When I read the book in graduate school I was just discovering my love for psychological research. I was writing my Masters thesis at the time and was finding that project engrossing. I was also taking counseling classes and seeing clients in my practicum settings. So mental illness was also on my mind. If you've read Zen and the Art of Motorcycle Maintenance you can see how my interests at that time in both the scientific method and mental illness would have drawn me to the book. I also had a longstanding interest in philosophy, and almost pursued a PhD in philosophy, so that was a draw as well.
But what I didn't really appreciate at the time was Pirsig's "metaphysics of Quality." I don't really think I understood it, and it sounded a little woo-woo. My thinking then, as I said, was pretty rationalistic and scientific. I was deep into my research. So the Zen stuff didn't really connect with me. I was, though, interested in Pirsig's reflections about how scientific insights, guided by Quality, mysteriously bubble up into consciousness. I was experiencing my own discoveries at that time, minor though they were, and had felt the euphoria of theoretical insight and empirical confirmation known by all scientists. It was a thrilling time.
Still, it was strange to feel a bit alienated from the central focus of the book, the metaphysics of Quality.
Many years have past since graduate school. Zen and the Art of Motorcycle Maintenance was a book I once liked but had not thought much about since. But over time my interests have evolved. In the early part of my career, psychological research is what I did and I published journal articles. You can browse some of them here in my Google Scholar profile. In the early 2000s, my research turned toward the psychology of religion, research that culminated in my first two books, Unclean and The Authenticity of Faith. From there, starting with Reviving Old Scratch, I began to write theologically focused books for a general and popular audience. To the point that a lot of people think and call me a theologian when I'm really an experimental psychologist. I teach statistics and research for a living.
Due to the theological turn in my thinking and writing, almost all of it shared and recounted here in this online space, over the last decade I've been thinking a lot, like many theologians, about the fact/value split and its effect upon us. Simply stated, the fact/value split describes the dislocation between science and values. When it comes to factual claims science is the tool we use to describe the world, a tool that can bring about unanimity of opinion. Facts are public and empirically available. Values, by contrast, are personal, private, and subjective. Given this, there is no way to bring about a consensus when it comes to morality or the common good. Our values are personal and relative. Which is an intolerable situation. The modern world is characterized by scientific and technological power on the one hand with moral incompetence and spiritual confusion on the other. The story of how this all came about is told in books like Alasdair MacIntyre's After Virtue and Charles Taylor's A Secular Age.

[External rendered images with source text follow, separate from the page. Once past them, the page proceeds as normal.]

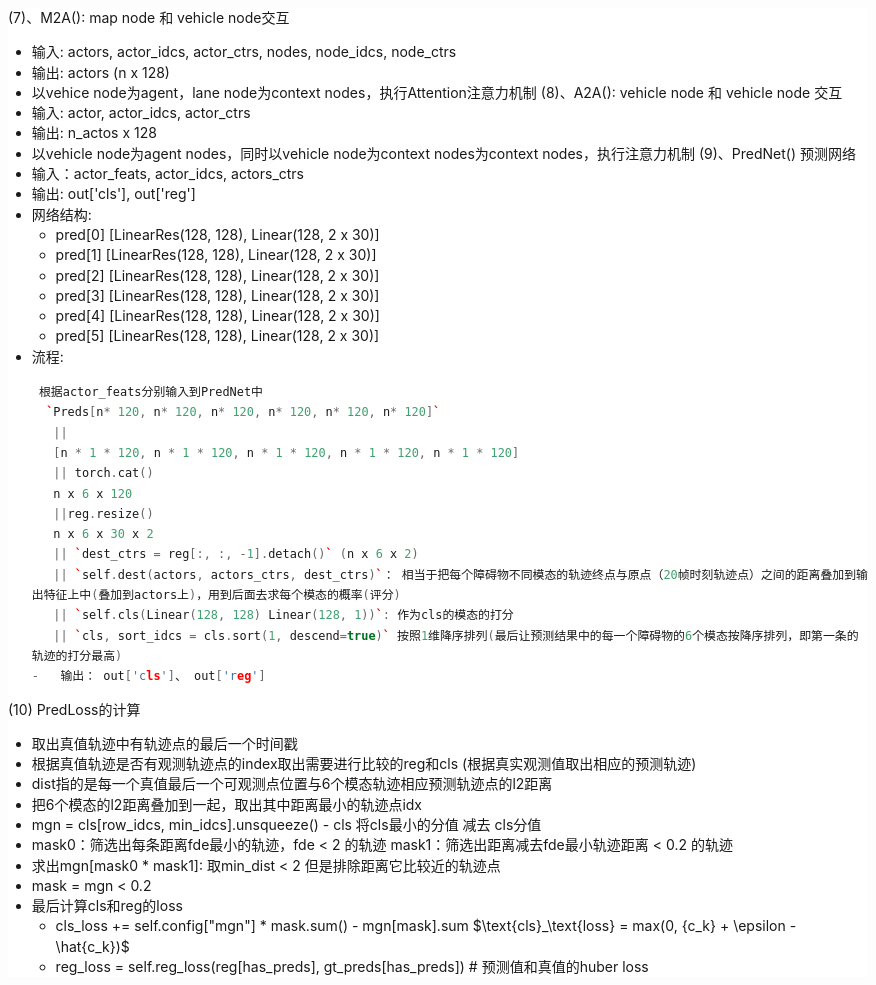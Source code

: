 (7)、M2A(): map node 和 vehicle node交互
  - 输入: actors, actor_idcs, actor_ctrs, nodes, node_idcs, node_ctrs
  - 输出: actors (n x 128)
  - 以vehice node为agent，lane node为context nodes，执行Attention注意力机制
(8)、A2A(): vehicle node 和 vehicle node 交互
  - 输入: actor, actor_idcs, actor_ctrs
  - 输出: n_actos x 128
  - 以vehicle node为agent nodes，同时以vehicle node为context nodes为context nodes，执行注意力机制
(9)、PredNet() 预测网络
  - 输入：actor_feats, actor_idcs, actors_ctrs
  - 输出: out['cls'], out['reg']
  - 网络结构:
    - pred[0] [LinearRes(128, 128), Linear(128, 2 x 30)]
    - pred[1] [LinearRes(128, 128), Linear(128, 2 x 30)]
    - pred[2] [LinearRes(128, 128), Linear(128, 2 x 30)]
    - pred[3] [LinearRes(128, 128), Linear(128, 2 x 30)]
    - pred[4] [LinearRes(128, 128), Linear(128, 2 x 30)]
    - pred[5] [LinearRes(128, 128), Linear(128, 2 x 30)]
  - 流程:
    ```c++
     根据actor_feats分别输入到PredNet中
      `Preds[n* 120, n* 120, n* 120, n* 120, n* 120, n* 120]`
       ||
       [n * 1 * 120, n * 1 * 120, n * 1 * 120, n * 1 * 120, n * 1 * 120]
       || torch.cat()
       n x 6 x 120
       ||reg.resize()
       n x 6 x 30 x 2
       || `dest_ctrs = reg[:, :, -1].detach()` (n x 6 x 2)
       || `self.dest(actors, actors_ctrs, dest_ctrs)`： 相当于把每个障碍物不同模态的轨迹终点与原点（20帧时刻轨迹点）之间的距离叠加到输出特征上中(叠加到actors上)，用到后面去求每个模态的概率(评分)
       || `self.cls(Linear(128, 128) Linear(128, 1))`: 作为cls的模态的打分
       || `cls, sort_idcs = cls.sort(1, descend=true)` 按照1维降序排列(最后让预测结果中的每一个障碍物的6个模态按降序排列，即第一条的轨迹的打分最高)
    -   输出： out['cls']、 out['reg']
    ```
(10) PredLoss的计算
  - 取出真值轨迹中有轨迹点的最后一个时间戳
  - 根据真值轨迹是否有观测轨迹点的index取出需要进行比较的reg和cls (根据真实观测值取出相应的预测轨迹)
  - dist指的是每一个真值最后一个可观测点位置与6个模态轨迹相应预测轨迹点的l2距离
  - 把6个模态的l2距离叠加到一起，取出其中距离最小的轨迹点idx
  - mgn = cls[row_idcs, min_idcs].unsqueeze() - cls 将cls最小的分值 减去 cls分值
  - mask0：筛选出每条距离fde最小的轨迹，fde < 2 的轨迹
    mask1：筛选出距离减去fde最小轨迹距离 < 0.2 的轨迹
  - 求出mgn[mask0 * mask1]: 取min_dist < 2 但是排除距离它比较近的轨迹点
  - mask = mgn < 0.2
  - 最后计算cls和reg的loss
    - cls_loss += self.config["mgn"] * mask.sum() - mgn[mask].sum
    $\text{cls}_\text{loss} = max(0, {c_k} + \epsilon - \hat{c_k})$
    - reg_loss = self.reg_loss(reg[has_preds], gt_preds[has_preds]) # 预测值和真值的huber loss
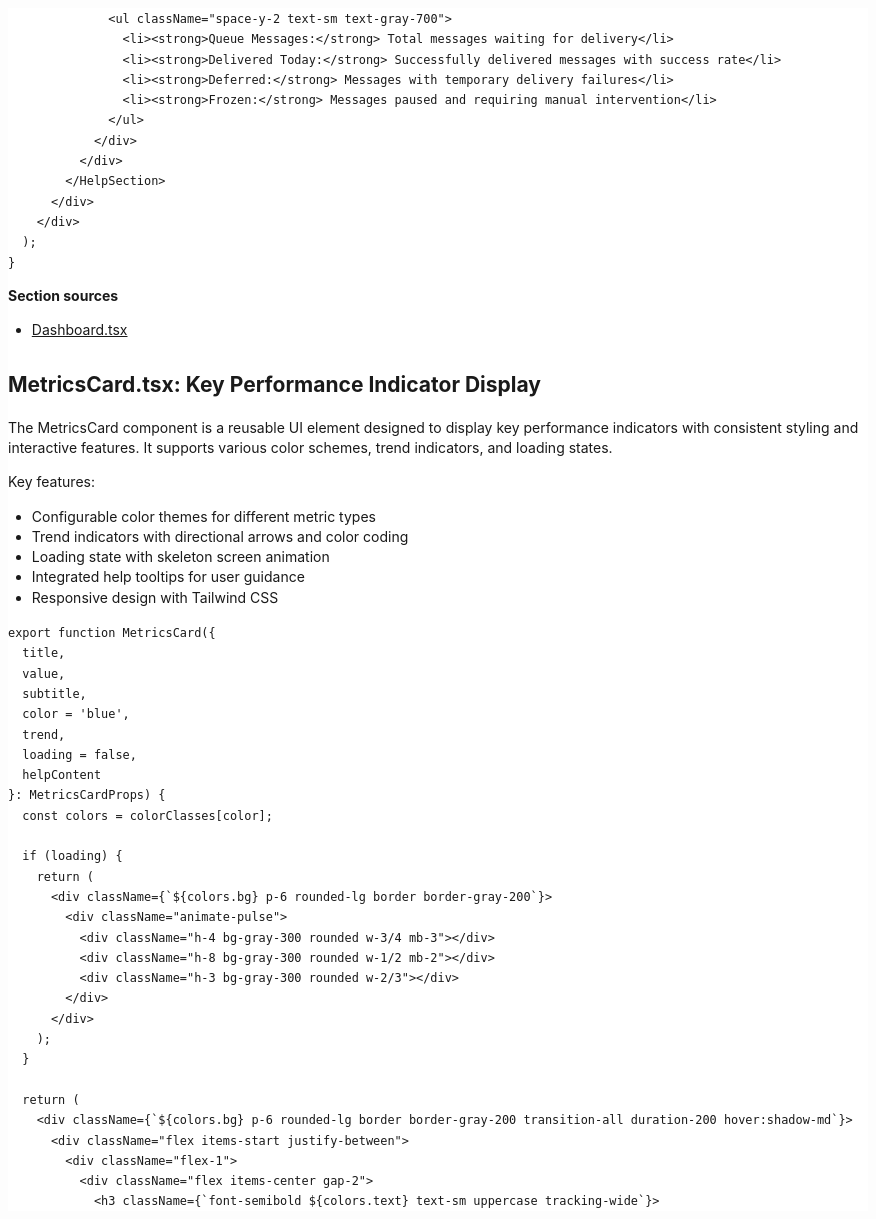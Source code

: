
 ```tsx
              <ul className="space-y-2 text-sm text-gray-700">
                <li><strong>Queue Messages:</strong> Total messages waiting for delivery</li>
                <li><strong>Delivered Today:</strong> Successfully delivered messages with success rate</li>
                <li><strong>Deferred:</strong> Messages with temporary delivery failures</li>
                <li><strong>Frozen:</strong> Messages paused and requiring manual intervention</li>
              </ul>
            </div>
          </div>
        </HelpSection>
      </div>
    </div>
  );
}
```


**Section sources**
- [Dashboard.tsx](file://web/src/components/Dashboard/Dashboard.tsx#L0-L231)

## MetricsCard.tsx: Key Performance Indicator Display

The MetricsCard component is a reusable UI element designed to display key performance indicators with consistent styling and interactive features. It supports various color schemes, trend indicators, and loading states.

Key features:
- Configurable color themes for different metric types
- Trend indicators with directional arrows and color coding
- Loading state with skeleton screen animation
- Integrated help tooltips for user guidance
- Responsive design with Tailwind CSS


```tsx
export function MetricsCard({ 
  title, 
  value, 
  subtitle, 
  color = 'blue', 
  trend, 
  loading = false,
  helpContent
}: MetricsCardProps) {
  const colors = colorClasses[color];

  if (loading) {
    return (
      <div className={`${colors.bg} p-6 rounded-lg border border-gray-200`}>
        <div className="animate-pulse">
          <div className="h-4 bg-gray-300 rounded w-3/4 mb-3"></div>
          <div className="h-8 bg-gray-300 rounded w-1/2 mb-2"></div>
          <div className="h-3 bg-gray-300 rounded w-2/3"></div>
        </div>
      </div>
    );
  }

  return (
    <div className={`${colors.bg} p-6 rounded-lg border border-gray-200 transition-all duration-200 hover:shadow-md`}>
      <div className="flex items-start justify-between">
        <div className="flex-1">
          <div className="flex items-center gap-2">
            <h3 className={`font-semibold ${colors.text} text-sm uppercase tracking-wide`}>
```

My interest in the fact/value split comes into view with my latest book The Shape of Joy. Readers of the book will have observed how I connect our mental health crisis to our loss of value--our disconnection from the true, the beautiful, and the good. A clear example of this that I describe in the book concerns the psychological construct known as mattering, also called cosmic or existential significance. BrenƩ Brown describes mattering as the spiritual conviction that you are worthy of love and belonging. Let's underline that word "worthy." Our worth is existential and cosmic in nature, an issue of metaphysical value.
Given how much I was thinking about mental health and the metaphysics of value in writing The Shape of Joy, my mind started to drift back to that book I read in graduate school. The subtitle of Zen and the Art of Motorcycle Maintenance is, after all, "An Inquiry into Values." Specifically, the metaphysics of value. My interests had dramatically changed since I had first read the book in graduate school. In graduate school I was a scientist. Today, I'm more a theologian and metaphysician. I wondered if in rereading Zen and the Art of Motorcycle Maintenance I would be better able to appreciate the central thesis of the book concerning the metaphysics of Quality.